■ EXERCISE:
For each record that follows, write out an identical copy.

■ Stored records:
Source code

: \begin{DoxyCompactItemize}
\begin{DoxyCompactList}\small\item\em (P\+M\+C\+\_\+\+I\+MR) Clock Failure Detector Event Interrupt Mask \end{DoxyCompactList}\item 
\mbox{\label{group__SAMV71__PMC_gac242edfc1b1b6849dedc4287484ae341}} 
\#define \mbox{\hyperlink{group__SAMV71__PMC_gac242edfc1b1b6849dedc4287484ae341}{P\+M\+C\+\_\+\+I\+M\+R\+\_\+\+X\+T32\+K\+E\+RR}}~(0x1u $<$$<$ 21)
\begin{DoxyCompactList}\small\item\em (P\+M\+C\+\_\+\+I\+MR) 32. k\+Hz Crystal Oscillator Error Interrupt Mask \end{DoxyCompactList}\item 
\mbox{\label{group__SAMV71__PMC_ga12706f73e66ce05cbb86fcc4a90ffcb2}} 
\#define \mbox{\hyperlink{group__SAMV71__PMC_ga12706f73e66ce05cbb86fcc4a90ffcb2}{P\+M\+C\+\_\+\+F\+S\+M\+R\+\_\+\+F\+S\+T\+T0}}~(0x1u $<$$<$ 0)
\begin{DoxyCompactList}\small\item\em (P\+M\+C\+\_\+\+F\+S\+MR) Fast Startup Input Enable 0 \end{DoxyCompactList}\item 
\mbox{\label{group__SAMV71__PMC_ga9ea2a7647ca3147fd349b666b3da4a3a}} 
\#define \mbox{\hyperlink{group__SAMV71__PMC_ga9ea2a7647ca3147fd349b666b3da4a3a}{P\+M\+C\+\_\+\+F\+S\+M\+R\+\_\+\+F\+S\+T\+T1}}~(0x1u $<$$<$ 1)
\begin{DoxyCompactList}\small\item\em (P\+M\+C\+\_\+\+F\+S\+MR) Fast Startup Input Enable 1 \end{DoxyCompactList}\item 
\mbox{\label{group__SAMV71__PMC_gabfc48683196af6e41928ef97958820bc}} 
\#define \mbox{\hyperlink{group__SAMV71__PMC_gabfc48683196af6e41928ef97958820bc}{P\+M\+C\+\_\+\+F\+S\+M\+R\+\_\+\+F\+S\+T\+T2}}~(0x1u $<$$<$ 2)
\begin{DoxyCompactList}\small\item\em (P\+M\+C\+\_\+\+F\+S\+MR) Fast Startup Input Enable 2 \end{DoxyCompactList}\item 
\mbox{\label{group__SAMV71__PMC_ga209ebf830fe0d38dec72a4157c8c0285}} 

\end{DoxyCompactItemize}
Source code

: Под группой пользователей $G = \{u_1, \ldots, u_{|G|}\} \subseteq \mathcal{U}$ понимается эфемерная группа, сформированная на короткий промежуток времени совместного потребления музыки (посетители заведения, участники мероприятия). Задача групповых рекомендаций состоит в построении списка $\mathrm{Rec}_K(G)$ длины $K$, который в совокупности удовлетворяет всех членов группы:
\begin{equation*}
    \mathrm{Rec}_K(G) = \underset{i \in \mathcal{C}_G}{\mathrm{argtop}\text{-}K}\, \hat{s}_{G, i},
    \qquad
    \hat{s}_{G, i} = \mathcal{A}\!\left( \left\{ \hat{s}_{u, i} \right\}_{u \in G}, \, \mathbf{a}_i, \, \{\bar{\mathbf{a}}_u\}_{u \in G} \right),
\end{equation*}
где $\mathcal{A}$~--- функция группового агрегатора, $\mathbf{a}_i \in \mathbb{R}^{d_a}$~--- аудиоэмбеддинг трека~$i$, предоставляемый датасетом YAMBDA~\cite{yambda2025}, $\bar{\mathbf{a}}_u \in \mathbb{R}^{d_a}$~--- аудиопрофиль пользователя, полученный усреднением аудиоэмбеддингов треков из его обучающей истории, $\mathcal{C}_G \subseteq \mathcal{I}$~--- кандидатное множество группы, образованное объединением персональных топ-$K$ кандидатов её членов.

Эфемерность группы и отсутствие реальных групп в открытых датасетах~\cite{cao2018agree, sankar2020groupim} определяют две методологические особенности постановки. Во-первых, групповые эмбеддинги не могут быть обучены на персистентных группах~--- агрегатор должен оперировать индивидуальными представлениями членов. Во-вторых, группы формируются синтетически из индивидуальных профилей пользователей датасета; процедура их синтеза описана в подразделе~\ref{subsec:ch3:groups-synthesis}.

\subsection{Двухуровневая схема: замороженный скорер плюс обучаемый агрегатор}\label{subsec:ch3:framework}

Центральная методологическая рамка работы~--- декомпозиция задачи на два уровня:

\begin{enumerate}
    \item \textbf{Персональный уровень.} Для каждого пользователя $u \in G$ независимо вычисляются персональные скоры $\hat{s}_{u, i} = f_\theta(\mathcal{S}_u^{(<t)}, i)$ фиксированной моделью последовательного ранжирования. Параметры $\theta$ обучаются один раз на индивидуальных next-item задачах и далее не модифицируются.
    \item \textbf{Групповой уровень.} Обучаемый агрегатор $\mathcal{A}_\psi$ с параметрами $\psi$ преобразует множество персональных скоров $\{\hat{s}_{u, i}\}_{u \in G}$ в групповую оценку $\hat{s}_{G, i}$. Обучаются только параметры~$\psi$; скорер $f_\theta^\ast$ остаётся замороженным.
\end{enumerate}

■ RESULT OF THE TASK:
Source code

: \begin{DoxyCompactItemize}
\begin{DoxyCompactList}\small\item\em (P\+M\+C\+\_\+\+I\+MR) Clock Failure Detector Event Interrupt Mask \end{DoxyCompactList}\item 
\mbox{\label{group__SAMV71__PMC_gac242edfc1b1b6849dedc4287484ae341}} 
\#define \mbox{\hyperlink{group__SAMV71__PMC_gac242edfc1b1b6849dedc4287484ae341}{P\+M\+C\+\_\+\+I\+M\+R\+\_\+\+X\+T32\+K\+E\+RR}}~(0x1u $<$$<$ 21)
\begin{DoxyCompactList}\small\item\em (P\+M\+C\+\_\+\+I\+MR) 32. k\+Hz Crystal Oscillator Error Interrupt Mask \end{DoxyCompactList}\item 
\mbox{\label{group__SAMV71__PMC_ga12706f73e66ce05cbb86fcc4a90ffcb2}} 
\#define \mbox{\hyperlink{group__SAMV71__PMC_ga12706f73e66ce05cbb86fcc4a90ffcb2}{P\+M\+C\+\_\+\+F\+S\+M\+R\+\_\+\+F\+S\+T\+T0}}~(0x1u $<$$<$ 0)
\begin{DoxyCompactList}\small\item\em (P\+M\+C\+\_\+\+F\+S\+MR) Fast Startup Input Enable 0 \end{DoxyCompactList}\item 
\mbox{\label{group__SAMV71__PMC_ga9ea2a7647ca3147fd349b666b3da4a3a}} 
\#define \mbox{\hyperlink{group__SAMV71__PMC_ga9ea2a7647ca3147fd349b666b3da4a3a}{P\+M\+C\+\_\+\+F\+S\+M\+R\+\_\+\+F\+S\+T\+T1}}~(0x1u $<$$<$ 1)
\begin{DoxyCompactList}\small\item\em (P\+M\+C\+\_\+\+F\+S\+MR) Fast Startup Input Enable 1 \end{DoxyCompactList}\item 
\mbox{\label{group__SAMV71__PMC_gabfc48683196af6e41928ef97958820bc}} 
\#define \mbox{\hyperlink{group__SAMV71__PMC_gabfc48683196af6e41928ef97958820bc}{P\+M\+C\+\_\+\+F\+S\+M\+R\+\_\+\+F\+S\+T\+T2}}~(0x1u $<$$<$ 2)
\begin{DoxyCompactList}\small\item\em (P\+M\+C\+\_\+\+F\+S\+MR) Fast Startup Input Enable 2 \end{DoxyCompactList}\item 
\mbox{\label{group__SAMV71__PMC_ga209ebf830fe0d38dec72a4157c8c0285}} 

\end{DoxyCompactItemize}
Source code

: Под группой пользователей $G = \{u_1, \ldots, u_{|G|}\} \subseteq \mathcal{U}$ понимается эфемерная группа, сформированная на короткий промежуток времени совместного потребления музыки (посетители заведения, участники мероприятия). Задача групповых рекомендаций состоит в построении списка $\mathrm{Rec}_K(G)$ длины $K$, который в совокупности удовлетворяет всех членов группы:
\begin{equation*}
    \mathrm{Rec}_K(G) = \underset{i \in \mathcal{C}_G}{\mathrm{argtop}\text{-}K}\, \hat{s}_{G, i},
    \qquad
    \hat{s}_{G, i} = \mathcal{A}\!\left( \left\{ \hat{s}_{u, i} \right\}_{u \in G}, \, \mathbf{a}_i, \, \{\bar{\mathbf{a}}_u\}_{u \in G} \right),
\end{equation*}
где $\mathcal{A}$~--- функция группового агрегатора, $\mathbf{a}_i \in \mathbb{R}^{d_a}$~--- аудиоэмбеддинг трека~$i$, предоставляемый датасетом YAMBDA~\cite{yambda2025}, $\bar{\mathbf{a}}_u \in \mathbb{R}^{d_a}$~--- аудиопрофиль пользователя, полученный усреднением аудиоэмбеддингов треков из его обучающей истории, $\mathcal{C}_G \subseteq \mathcal{I}$~--- кандидатное множество группы, образованное объединением персональных топ-$K$ кандидатов её членов.

Эфемерность группы и отсутствие реальных групп в открытых датасетах~\cite{cao2018agree, sankar2020groupim} определяют две методологические особенности постановки. Во-первых, групповые эмбеддинги не могут быть обучены на персистентных группах~--- агрегатор должен оперировать индивидуальными представлениями членов. Во-вторых, группы формируются синтетически из индивидуальных профилей пользователей датасета; процедура их синтеза описана в подразделе~\ref{subsec:ch3:groups-synthesis}.

\subsection{Двухуровневая схема: замороженный скорер плюс обучаемый агрегатор}\label{subsec:ch3:framework}

Центральная методологическая рамка работы~--- декомпозиция задачи на два уровня:

\begin{enumerate}
    \item \textbf{Персональный уровень.} Для каждого пользователя $u \in G$ независимо вычисляются персональные скоры $\hat{s}_{u, i} = f_\theta(\mathcal{S}_u^{(<t)}, i)$ фиксированной моделью последовательного ранжирования. Параметры $\theta$ обучаются один раз на индивидуальных next-item задачах и далее не модифицируются.
    \item \textbf{Групповой уровень.} Обучаемый агрегатор $\mathcal{A}_\psi$ с параметрами $\psi$ преобразует множество персональных скоров $\{\hat{s}_{u, i}\}_{u \in G}$ в групповую оценку $\hat{s}_{G, i}$. Обучаются только параметры~$\psi$; скорер $f_\theta^\ast$ остаётся замороженным.
\end{enumerate}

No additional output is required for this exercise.